Селений здесь мало, разве что где-нибудь над самой речкой приютилась у берега деревенька с многозначительным названием Великая Воля, давнишняя приманка для крепостных крестьян, для беспокойных бунтарских душ, которых нестерпимо мозолило помещичье ярмо и которых тянуло спрятаться от панской опеки в эту лесную глухомань. Заманчивые слова Великая Воля, Малая Воля вдруг снижаются в заземлённых названиях деревенек Копти, Гародки, Голынка… Своевольница Щара привыкла выбрасывать сюда, направо, жёлтый песок да рыжий шлак. Намыла песчаных кос – вон на десятки километров – целые пустыни, кое-где поросшие низким кряжистым сосёнником. Наносы урожайного ила и глины оседали слева, потому левый берег Щары издавна густо заселён, досмотрен – луг да поле, деревни, посёлки, фермы. Будто кто натряс вдоль долины этих селений. Хаты и клубы, школы, сельмаги, единоличные сарайчики, погребки, амбарчики и колхозные коровники, свинарники, парки машин, мастерские, склады. Скромное, как старая сказка, индивидуальное жильё крестьян; масштабное по размерам страны и эпохи общественное колхозно-совхозное строительство.
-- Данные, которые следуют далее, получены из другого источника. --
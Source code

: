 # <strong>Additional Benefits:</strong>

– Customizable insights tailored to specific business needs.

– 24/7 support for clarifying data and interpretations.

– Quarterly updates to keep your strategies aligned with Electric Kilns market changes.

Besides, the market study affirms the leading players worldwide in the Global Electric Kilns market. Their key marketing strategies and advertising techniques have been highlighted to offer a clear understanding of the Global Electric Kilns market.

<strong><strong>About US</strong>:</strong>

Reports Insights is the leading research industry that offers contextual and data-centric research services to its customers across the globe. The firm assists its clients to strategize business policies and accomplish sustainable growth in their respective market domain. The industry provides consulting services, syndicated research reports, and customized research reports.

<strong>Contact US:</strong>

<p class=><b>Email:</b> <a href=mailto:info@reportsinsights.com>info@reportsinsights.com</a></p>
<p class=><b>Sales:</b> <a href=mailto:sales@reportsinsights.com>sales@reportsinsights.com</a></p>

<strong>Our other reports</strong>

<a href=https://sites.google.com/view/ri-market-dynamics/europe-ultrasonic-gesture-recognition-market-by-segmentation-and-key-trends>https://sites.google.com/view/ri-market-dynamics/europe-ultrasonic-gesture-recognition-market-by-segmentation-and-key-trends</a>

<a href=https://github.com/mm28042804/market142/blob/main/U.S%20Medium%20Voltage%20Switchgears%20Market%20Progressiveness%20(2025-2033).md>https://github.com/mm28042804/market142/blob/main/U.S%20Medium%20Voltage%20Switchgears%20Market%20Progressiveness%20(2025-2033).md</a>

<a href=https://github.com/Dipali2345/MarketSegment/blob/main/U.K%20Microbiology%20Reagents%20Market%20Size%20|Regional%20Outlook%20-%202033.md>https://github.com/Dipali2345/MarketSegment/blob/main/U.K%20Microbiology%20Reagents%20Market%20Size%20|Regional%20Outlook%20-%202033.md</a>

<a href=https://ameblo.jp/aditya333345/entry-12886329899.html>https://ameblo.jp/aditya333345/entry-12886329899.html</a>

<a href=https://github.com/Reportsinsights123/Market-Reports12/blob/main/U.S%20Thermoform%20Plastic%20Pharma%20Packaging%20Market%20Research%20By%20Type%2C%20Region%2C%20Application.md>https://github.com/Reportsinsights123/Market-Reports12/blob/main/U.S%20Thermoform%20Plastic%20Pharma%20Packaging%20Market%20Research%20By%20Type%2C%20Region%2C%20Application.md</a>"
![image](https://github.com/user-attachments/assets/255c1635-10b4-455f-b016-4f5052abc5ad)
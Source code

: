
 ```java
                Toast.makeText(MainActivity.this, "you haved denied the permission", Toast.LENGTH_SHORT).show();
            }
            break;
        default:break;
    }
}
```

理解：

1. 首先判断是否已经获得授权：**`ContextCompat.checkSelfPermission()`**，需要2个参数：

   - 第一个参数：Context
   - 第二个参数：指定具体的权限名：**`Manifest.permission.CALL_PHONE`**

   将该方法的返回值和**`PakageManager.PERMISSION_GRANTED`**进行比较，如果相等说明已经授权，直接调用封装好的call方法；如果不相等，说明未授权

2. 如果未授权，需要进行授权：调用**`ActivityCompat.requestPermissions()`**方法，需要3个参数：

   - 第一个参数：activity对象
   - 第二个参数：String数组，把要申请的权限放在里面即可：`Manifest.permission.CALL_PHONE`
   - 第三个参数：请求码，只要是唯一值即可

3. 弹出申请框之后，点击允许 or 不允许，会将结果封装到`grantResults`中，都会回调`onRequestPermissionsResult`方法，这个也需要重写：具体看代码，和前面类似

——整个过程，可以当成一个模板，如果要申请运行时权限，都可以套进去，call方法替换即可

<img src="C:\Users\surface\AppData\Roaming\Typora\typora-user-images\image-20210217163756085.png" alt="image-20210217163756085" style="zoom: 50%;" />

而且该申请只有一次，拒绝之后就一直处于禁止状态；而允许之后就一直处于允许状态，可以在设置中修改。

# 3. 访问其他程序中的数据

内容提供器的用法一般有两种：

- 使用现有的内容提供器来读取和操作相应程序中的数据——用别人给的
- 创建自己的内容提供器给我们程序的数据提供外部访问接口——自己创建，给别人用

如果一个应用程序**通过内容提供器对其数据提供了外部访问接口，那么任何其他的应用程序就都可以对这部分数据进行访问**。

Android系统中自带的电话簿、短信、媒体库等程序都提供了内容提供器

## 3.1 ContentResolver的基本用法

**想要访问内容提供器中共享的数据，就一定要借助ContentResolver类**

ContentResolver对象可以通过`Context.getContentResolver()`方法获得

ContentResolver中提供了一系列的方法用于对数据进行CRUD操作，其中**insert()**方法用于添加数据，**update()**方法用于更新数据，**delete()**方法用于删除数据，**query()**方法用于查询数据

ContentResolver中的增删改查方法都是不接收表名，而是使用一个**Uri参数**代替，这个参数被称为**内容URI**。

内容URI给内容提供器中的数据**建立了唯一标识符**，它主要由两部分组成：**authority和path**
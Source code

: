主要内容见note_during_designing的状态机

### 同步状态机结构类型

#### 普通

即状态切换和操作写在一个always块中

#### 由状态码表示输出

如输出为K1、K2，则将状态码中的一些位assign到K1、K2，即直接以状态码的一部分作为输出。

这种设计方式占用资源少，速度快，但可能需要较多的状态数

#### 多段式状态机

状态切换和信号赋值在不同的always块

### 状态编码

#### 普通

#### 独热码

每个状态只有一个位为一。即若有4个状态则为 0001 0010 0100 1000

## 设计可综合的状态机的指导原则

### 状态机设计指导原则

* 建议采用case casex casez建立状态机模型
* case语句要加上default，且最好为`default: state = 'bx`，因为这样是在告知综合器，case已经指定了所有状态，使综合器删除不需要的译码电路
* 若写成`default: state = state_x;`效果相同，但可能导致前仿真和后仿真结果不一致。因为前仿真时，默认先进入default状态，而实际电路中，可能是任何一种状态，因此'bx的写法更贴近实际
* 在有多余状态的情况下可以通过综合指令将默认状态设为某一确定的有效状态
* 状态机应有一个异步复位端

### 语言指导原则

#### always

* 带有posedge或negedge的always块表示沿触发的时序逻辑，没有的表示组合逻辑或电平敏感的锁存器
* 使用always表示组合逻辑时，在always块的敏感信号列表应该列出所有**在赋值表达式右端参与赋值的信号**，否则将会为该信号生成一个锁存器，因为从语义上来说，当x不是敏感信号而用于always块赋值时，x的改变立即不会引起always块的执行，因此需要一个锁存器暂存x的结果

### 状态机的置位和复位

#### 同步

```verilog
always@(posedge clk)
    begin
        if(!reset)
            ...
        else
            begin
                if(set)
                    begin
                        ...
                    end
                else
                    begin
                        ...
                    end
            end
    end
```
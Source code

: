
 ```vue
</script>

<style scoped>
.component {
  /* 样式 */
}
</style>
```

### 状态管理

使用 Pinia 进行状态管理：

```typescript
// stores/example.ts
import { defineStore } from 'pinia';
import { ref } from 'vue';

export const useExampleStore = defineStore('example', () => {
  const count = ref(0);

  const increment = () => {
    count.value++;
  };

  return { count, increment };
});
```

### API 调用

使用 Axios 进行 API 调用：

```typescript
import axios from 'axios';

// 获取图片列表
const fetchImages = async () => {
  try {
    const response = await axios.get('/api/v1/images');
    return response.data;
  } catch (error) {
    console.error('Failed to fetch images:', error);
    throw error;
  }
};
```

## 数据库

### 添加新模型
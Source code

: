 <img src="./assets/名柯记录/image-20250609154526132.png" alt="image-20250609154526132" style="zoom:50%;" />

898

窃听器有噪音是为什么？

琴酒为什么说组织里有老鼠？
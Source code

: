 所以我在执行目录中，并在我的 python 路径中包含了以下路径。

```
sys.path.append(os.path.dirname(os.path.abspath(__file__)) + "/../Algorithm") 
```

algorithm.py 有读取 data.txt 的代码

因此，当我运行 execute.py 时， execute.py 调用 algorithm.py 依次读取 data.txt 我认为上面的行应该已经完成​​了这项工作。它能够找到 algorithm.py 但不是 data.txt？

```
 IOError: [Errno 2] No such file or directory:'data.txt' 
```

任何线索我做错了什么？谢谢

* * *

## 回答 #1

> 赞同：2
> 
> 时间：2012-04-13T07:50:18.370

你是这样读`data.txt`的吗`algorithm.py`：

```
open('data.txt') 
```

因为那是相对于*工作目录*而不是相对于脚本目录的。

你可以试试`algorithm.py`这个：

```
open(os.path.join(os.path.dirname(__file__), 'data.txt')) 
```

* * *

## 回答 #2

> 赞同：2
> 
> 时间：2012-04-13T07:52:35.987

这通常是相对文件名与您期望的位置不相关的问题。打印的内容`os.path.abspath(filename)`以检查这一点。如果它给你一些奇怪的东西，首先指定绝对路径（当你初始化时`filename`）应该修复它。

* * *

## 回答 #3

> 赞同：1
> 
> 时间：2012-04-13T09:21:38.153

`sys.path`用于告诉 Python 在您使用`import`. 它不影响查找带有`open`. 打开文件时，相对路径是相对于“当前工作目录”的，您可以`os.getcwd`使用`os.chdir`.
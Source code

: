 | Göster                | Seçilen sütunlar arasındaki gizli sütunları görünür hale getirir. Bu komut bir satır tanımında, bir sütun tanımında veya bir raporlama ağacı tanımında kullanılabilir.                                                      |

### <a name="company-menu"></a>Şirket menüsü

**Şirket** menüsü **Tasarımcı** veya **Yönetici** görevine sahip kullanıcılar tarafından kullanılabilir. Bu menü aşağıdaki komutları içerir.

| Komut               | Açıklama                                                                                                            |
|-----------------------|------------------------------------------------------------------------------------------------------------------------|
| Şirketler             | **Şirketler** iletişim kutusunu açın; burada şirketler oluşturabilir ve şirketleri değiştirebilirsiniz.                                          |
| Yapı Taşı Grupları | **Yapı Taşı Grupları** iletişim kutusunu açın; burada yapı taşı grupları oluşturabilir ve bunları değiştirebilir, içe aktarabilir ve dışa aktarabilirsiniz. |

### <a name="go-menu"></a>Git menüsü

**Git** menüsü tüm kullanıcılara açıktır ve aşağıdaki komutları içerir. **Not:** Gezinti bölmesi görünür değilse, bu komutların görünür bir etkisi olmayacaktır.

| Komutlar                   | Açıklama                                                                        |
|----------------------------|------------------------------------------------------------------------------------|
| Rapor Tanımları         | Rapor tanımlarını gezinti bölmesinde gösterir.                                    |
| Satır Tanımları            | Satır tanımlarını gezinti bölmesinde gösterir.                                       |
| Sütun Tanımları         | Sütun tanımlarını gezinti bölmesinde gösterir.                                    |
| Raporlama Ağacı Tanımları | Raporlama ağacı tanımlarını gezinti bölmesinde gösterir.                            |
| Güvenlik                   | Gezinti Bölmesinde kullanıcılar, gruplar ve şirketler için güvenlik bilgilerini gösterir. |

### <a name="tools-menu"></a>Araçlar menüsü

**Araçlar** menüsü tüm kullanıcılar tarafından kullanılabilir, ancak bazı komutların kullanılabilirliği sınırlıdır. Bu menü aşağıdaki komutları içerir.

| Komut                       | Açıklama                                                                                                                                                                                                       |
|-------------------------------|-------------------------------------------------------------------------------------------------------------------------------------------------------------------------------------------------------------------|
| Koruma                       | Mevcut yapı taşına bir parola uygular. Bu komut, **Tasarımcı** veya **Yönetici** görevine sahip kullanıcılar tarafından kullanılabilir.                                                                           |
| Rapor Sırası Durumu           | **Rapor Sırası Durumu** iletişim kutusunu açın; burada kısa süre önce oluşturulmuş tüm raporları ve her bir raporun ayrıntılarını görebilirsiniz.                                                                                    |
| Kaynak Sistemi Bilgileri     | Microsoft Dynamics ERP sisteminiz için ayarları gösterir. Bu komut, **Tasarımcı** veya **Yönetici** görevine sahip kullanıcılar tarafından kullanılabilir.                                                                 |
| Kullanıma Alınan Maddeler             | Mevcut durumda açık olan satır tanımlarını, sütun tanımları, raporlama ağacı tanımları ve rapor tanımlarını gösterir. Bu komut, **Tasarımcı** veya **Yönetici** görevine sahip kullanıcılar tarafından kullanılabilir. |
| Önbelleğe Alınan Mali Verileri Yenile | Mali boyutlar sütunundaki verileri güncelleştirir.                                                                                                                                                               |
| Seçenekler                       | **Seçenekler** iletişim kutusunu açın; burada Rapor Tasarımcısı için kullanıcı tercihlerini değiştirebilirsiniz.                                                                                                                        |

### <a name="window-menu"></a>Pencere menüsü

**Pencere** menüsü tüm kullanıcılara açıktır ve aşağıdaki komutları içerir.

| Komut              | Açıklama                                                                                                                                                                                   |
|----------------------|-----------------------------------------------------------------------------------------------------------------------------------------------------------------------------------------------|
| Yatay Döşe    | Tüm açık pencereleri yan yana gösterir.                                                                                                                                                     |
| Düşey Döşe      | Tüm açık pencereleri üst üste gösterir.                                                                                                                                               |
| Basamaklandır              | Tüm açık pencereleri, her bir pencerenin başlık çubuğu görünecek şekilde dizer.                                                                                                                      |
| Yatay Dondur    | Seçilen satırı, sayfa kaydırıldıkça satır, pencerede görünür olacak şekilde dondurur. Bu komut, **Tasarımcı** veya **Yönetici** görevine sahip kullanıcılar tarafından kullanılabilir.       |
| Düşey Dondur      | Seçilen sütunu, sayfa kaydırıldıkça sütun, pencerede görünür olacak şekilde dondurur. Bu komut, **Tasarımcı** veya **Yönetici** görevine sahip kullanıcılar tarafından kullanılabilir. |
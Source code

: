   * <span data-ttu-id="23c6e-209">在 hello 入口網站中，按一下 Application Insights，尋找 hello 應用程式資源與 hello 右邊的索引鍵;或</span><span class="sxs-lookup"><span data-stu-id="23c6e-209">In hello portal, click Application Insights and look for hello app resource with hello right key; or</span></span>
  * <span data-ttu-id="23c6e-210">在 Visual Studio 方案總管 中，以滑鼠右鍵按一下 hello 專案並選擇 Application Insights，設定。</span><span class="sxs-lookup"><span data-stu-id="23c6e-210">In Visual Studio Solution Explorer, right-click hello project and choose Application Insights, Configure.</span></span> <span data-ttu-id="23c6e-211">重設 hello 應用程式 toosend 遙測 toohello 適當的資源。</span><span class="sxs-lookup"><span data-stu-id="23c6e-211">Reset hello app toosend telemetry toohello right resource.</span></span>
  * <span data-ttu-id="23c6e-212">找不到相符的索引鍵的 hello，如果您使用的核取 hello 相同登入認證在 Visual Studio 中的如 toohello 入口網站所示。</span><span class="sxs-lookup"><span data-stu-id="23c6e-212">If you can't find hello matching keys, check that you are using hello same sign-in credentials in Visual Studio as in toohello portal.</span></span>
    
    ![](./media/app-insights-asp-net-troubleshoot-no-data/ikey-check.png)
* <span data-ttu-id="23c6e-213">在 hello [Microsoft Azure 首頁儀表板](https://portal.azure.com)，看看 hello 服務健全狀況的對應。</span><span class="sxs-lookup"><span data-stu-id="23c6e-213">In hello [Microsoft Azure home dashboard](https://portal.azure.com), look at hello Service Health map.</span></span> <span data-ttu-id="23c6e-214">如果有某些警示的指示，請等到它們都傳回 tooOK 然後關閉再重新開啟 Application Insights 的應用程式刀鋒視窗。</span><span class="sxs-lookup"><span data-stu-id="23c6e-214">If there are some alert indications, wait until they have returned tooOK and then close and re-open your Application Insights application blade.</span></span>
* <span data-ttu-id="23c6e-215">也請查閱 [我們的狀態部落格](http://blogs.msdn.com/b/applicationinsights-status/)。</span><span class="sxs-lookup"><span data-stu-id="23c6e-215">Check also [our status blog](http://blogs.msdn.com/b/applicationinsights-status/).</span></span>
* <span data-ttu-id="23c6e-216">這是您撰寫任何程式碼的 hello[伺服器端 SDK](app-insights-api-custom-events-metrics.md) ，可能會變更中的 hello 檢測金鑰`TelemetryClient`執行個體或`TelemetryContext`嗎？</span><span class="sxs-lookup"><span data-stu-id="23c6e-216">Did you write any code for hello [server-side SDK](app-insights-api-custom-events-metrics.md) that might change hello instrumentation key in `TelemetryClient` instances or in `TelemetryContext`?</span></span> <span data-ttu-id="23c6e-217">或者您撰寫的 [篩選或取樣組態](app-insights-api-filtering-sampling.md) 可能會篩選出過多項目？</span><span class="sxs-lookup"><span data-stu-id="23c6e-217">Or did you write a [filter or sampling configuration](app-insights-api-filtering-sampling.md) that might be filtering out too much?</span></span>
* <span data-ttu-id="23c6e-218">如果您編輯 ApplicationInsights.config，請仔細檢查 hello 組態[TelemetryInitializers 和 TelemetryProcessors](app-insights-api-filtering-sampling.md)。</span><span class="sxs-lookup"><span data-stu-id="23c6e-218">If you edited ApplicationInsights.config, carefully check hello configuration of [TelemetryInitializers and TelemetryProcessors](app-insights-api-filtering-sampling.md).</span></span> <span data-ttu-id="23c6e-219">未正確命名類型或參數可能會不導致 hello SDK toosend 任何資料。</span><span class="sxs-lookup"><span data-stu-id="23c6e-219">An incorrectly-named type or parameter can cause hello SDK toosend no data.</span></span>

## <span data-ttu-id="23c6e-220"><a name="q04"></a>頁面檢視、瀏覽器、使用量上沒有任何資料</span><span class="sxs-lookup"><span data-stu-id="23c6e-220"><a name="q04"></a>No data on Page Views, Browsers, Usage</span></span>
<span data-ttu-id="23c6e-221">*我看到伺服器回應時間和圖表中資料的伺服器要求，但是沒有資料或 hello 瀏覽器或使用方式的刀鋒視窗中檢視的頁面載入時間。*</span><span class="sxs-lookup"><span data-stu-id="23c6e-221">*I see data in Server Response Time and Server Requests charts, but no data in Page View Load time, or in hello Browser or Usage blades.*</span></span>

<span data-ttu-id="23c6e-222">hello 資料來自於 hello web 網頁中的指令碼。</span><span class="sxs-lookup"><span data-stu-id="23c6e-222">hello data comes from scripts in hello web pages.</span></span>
Василевичи, Павловичи, Низ, Остров… В своё время это были естественно вписанные в пейзаж зелёные селения. На околицах и на развилках дорог стояли тут богатыри-дубы, липы и клёны – посланцы языческих священных рощ, парламентёры в извечной войне между двумя богами – Полевиком и Лесовиком. Сегодня эти деревни застраиваются аккуратно, по плану.
В этих местах жил и работал на рубеже прошлого и нашего веков всемирно известный фольклорист Михаил Федоровский. Из таких сёл, как Дубравка, Трахимовичи, Василевичи, Павловичи, Низ, он черпал большим ковшом народные белорусские песни, сказки, поверья и поговорки, что составили семь объёмистых томов труда «Lud biaioruski», украсили славянскую фольклористику.
Земля здесь холмистая. Поодаль от речки, где на километр, а где и на два, и на три, напрямик через пригорки и долины, бежит дорога. От самого Слонима… неизвестно докуда, наверно, до батьки-Немана, куда-то под Орлю. Человеку, который будет ехать на автомобиле по этой дороге, может иногда казаться, что он видит Щару с птичьего полёта, так поразит его необычно извилистый жёлоб, каким его выгуляла себе за века эта озорница.
На каждом пригорке хочется постоять и полюбоваться, как хорошо и гармонично могут жить и творить человек и природа, если творят они согласно законам разума, совести, красоты.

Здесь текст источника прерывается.